Friday, November 27, 2015

я изучил методику умирания/ Chukovsky, diary, 1960s

[1961 год, в больнице.— Е. Ч.]
9 марта. <...> Сестер насильно заставляют быть гуманными. Многие из них сопротивляются этому. В голове у них гуляет ветер молодости и самой страшной мещанской пошлости.

Кино, телевизор и радио вытеснили всю гуманитарную культуру. Мед. «сестра» это типичная низовая интеллигенция, сплошной массовый продукт — все они знают историю партии, но не знают истории своей страны, знают Суркова, но не знают Тютчева — словом, не просто дикари, а недочеловеки. Сколько ни говори о будущем поколении, но это поколение будет оголтелым, обездушенным, тёмным. Был у меня «медбрат» — такой же обокраденный. И у меня такое чувство, что в сущности не для кого писать. <...>

15 августа, суббота. Вернулся из Америки В. Катаев. Привез книгу «The Holy Barbarians», о «битниках», которую я прочитал в течение ночи, не отрываясь. Капитализм должен был создать своих битников — протестантов против удушливого американизма — но как уродлив и скучен их протест. <...>

Опять здесь в санатории мне попался Walt Whitman и очаровал как в дни юности — особенно Crossing Brooklyn Ferry, где он говорит о себе из могилы. И нельзя себе представить того ужаса и того восторга — с которым я прочитал книгу J. D. Salinger'a «The Catcher in the Rye» о мальчишке 16 лет, ненавидящем пошлость и утопающем в пошлости — его автобиография. «Неприятие здешнего мира», сказали бы полвека назад. И как написано!! Вся сложность его души, все противоборствующие желания — раздирающие его душу — нежность и грубость сразу. <...>

Был сегодня на могиле Марии Борисовны — собственно на своей могиле. Там рядом с нею оставлено свободное место для моей ямы. Сегодня сидел у своей могилы — вместе с Лидой — и думал, что я в сущности прожил отличную жизнь, даже могила у меня превосходная.

Теперь читаю книгу Vladimir'a Nabokov'a «Pnin», великую книгу, во славу русского праведника, брошенного в американскую университетскую жизнь. Книга поэтичная, умная — о рассеянности, невзрослости и забавности и душевном величии русского полупрофессора Тимофея Пнина. Книга насыщена сарказмом — и любовью.

Со слов своего отца Влад. Дмитриевича Набокова романист рассказывает в своих мемуарах, будто в то время, когда я предстал в Букингемском дворце перед очами Георга V, я будто бы обратился к нему с вопросом об Оскаре Уайльде. Вздор! Король прочитал нам по бумажке свой текст и Вл. Д. Набоков — свой. Разговаривать с королем не полагалось. Всё это анекдот. Он клевещет на отца...
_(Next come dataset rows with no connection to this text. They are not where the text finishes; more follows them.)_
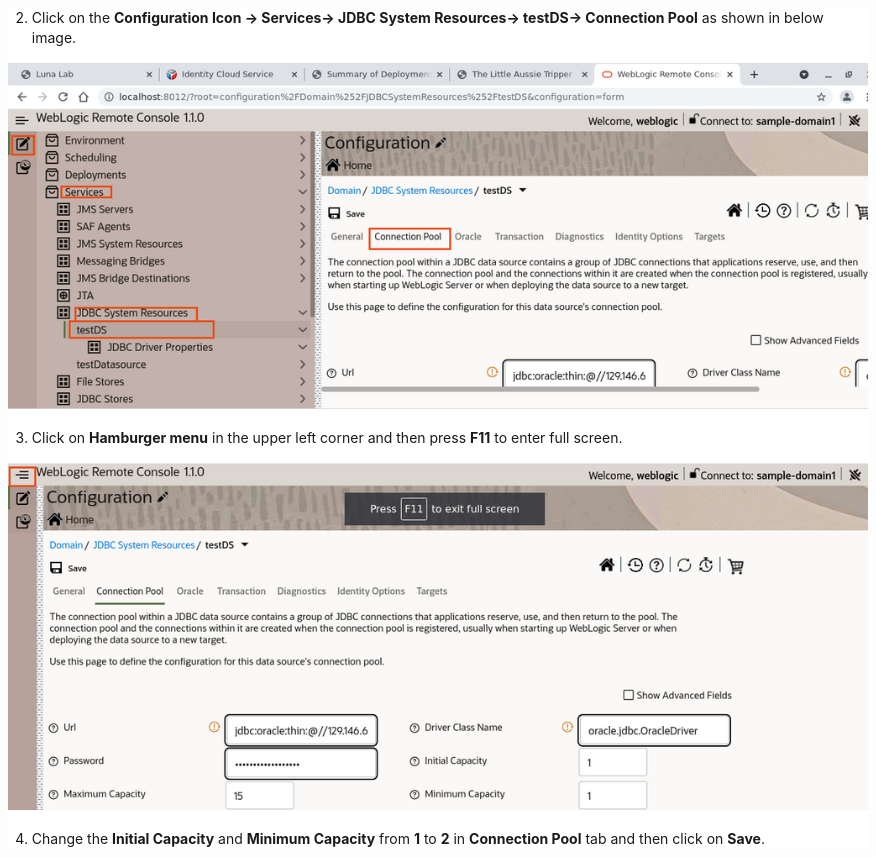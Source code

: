 2. Click on the **Configuration Icon -> Services-> JDBC System Resources-> testDS-> Connection Pool** as shown in below image.

![](images/60.png)

3. Click on **Hamburger menu** in the upper left corner and then press **F11** to enter full screen.

![](images/61.png)

4. Change the **Initial Capacity** and **Minimum Capacity** from **1** to **2** in **Connection Pool** tab and then click on **Save**.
Февраль 1916 года. Делегация русских журналистов на пути в Англию. Среди членов делегации В.И.Немирович-Данченко, А.Н.Толстой, В.Д.Набоков и К.И.Чуковский.

[Примечания: Очевидно, Чуковский имеет в виду следующий абзац из книги В. Набокова «Другие берега» (цит. по изданию: Владимир Набоков. Собр. соч. в четырех томах, т. 4. М., 1990, с. 271): «Отец и раньше бывал в Англии, а в феврале 1916-го года приезжал туда с пятью другими видными деятелями печати (среди них были Алексей Толстой, Немирович-Данченко, Чуковский) по приглашению британского правительства, желавшего показать им свою военную деятельность, которая недостаточно оценивалась русским общественным мнением. Были обеды и речи. Во время аудиенции у Георга Пятого Чуковский, как многие русские, преувеличивающий литературное значение автора «Дориана Грея», внезапно, на невероятном своем английском языке, стал добиваться у короля, нравятся ли ему произведения — «дзи воркс» — Оскара Уайльда. Застенчивый и туповатый король, который Уайльда не читал, да и не понимал, какие слова Чуковский так старательно и мучительно выговаривает, вежливо выслушал его и спросил на французском языке, ненамного лучше английского языка собеседника, как ему нравится лондонский туман — «бруар»? Чуковский только понял, что король меняет разговор, и впоследствии с большим торжеством приводил это как пример английского ханжества, — замалчивания гения писателя из-за безнравственности его личной жизни».]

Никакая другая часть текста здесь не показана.